:: Supplied entries
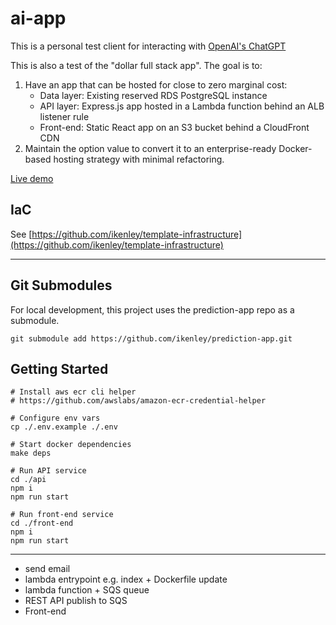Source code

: # ai-app

This is a personal test client for interacting with [OpenAI's ChatGPT](https://platform.openai.com/docs/overview)

This is also a test of the "dollar full stack app". The goal is to:
1. Have an app that can be hosted for close to zero marginal cost:
    - Data layer: Existing reserved RDS PostgreSQL instance
    - API layer: Express.js app hosted in a Lambda function behind an ALB listener rule
    - Front-end: Static React app on an S3 bucket behind a CloudFront CDN
2. Maintain the option value to convert it to an enterprise-ready Docker-based hosting strategy with minimal refactoring.



[Live demo](https://ai.ikenley.com/)

## IaC

See [https://github.com/ikenley/template-infrastructure](https://github.com/ikenley/template-infrastructure)

---

## Git Submodules

For local development, this project uses the prediction-app repo as a submodule. 

```
git submodule add https://github.com/ikenley/prediction-app.git
```

## Getting Started

```
# Install aws ecr cli helper
# https://github.com/awslabs/amazon-ecr-credential-helper

# Configure env vars
cp ./.env.example ./.env

# Start docker dependencies
make deps

# Run API service
cd ./api
npm i
npm run start

# Run front-end service
cd ./front-end
npm i
npm run start
```

---

- send email
- lambda entrypoint e.g. index + Dockerfile update
- lambda function + SQS queue
- REST API publish to SQS
- Front-end
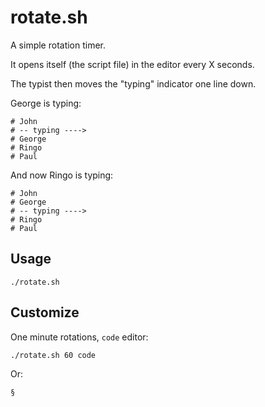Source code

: # rotate.sh

A simple rotation timer.

It opens itself (the script file) in the editor every X seconds.

The typist then moves the "typing" indicator one line down.

George is typing:

```
# John
# -- typing ---->
# George
# Ringo
# Paul
```

And now Ringo is typing:

```
# John
# George
# -- typing ---->
# Ringo
# Paul
```

## Usage

```shell
./rotate.sh
```

## Customize

One minute rotations, `code` editor:

```shell
./rotate.sh 60 code
```

Or:

```shell
§
```
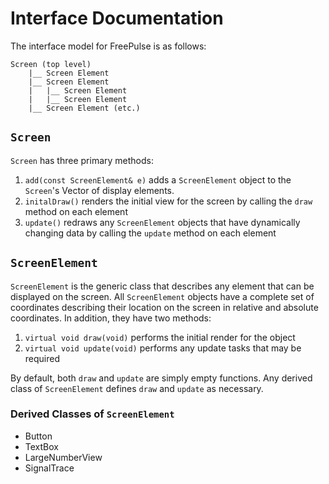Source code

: # Interface Documentation

The interface model for FreePulse is as follows:

```
Screen (top level)
    |__ Screen Element
    |__ Screen Element
    |   |__ Screen Element
    |   |__ Screen Element
    |__ Screen Element (etc.)
```

## `Screen` 
`Screen` has three primary methods:
1. `add(const ScreenElement& e)` adds a `ScreenElement` object to the 
   `Screen`'s Vector of display elements.
2. `initalDraw()` renders the initial view for the screen by calling the `draw`
   method on each element
3. `update()` redraws any `ScreenElement` objects that have dynamically 
   changing data by calling the `update` method on each element

## `ScreenElement`
`ScreenElement` is the generic class that describes any element that can be 
displayed on the screen. All `ScreenElement` objects have a complete set of
coordinates describing their location on the screen in relative and absolute
coordinates. In addition, they have two methods:
1. `virtual void draw(void)` performs the initial render for the object
2. `virtual void update(void)` performs any update tasks that may be required

By default, both `draw` and `update` are simply empty functions. Any derived
class of `ScreenElement` defines `draw` and `update` as necessary.

### Derived Classes of `ScreenElement`
- Button
- TextBox
- LargeNumberView
- SignalTrace
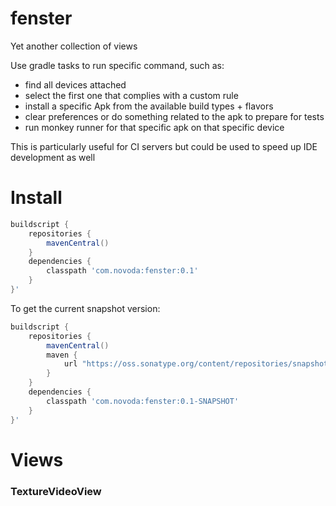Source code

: fenster
=============================

Yet another collection of views

Use gradle tasks to run specific command, such as:

- find all devices attached
- select the first one that complies with a custom rule
- install a specific Apk from the available build types + flavors
- clear preferences or do something related to the apk to prepare for tests
- run monkey runner for that specific apk on that specific device


This is particularly useful for CI servers but could be used to speed up IDE development as well

Install
=============================

```groovy
buildscript {
    repositories {
        mavenCentral()
    }
    dependencies {
        classpath 'com.novoda:fenster:0.1'
    }
}'
```

To get the current snapshot version:

```groovy
buildscript {
    repositories {
        mavenCentral()
        maven {
            url "https://oss.sonatype.org/content/repositories/snapshots/"
        }
    }
    dependencies {
        classpath 'com.novoda:fenster:0.1-SNAPSHOT'
    }
}'
```

Views
=============================

### TextureVideoView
::::
How to complete this task: Provide the lines again, unchanged, from where the data above begins through the line containing "- Front-end: Static", both ends included, omitting pictures and adding nothing.

Reply:
Source code

: # ai-app

This is a personal test client for interacting with [OpenAI's ChatGPT](https://platform.openai.com/docs/overview)

This is also a test of the "dollar full stack app". The goal is to:
1. Have an app that can be hosted for close to zero marginal cost:
    - Data layer: Existing reserved RDS PostgreSQL instance
    - API layer: Express.js app hosted in a Lambda function behind an ALB listener rule
    - Front-end: Static React app on an S3 bucket behind a CloudFront CDN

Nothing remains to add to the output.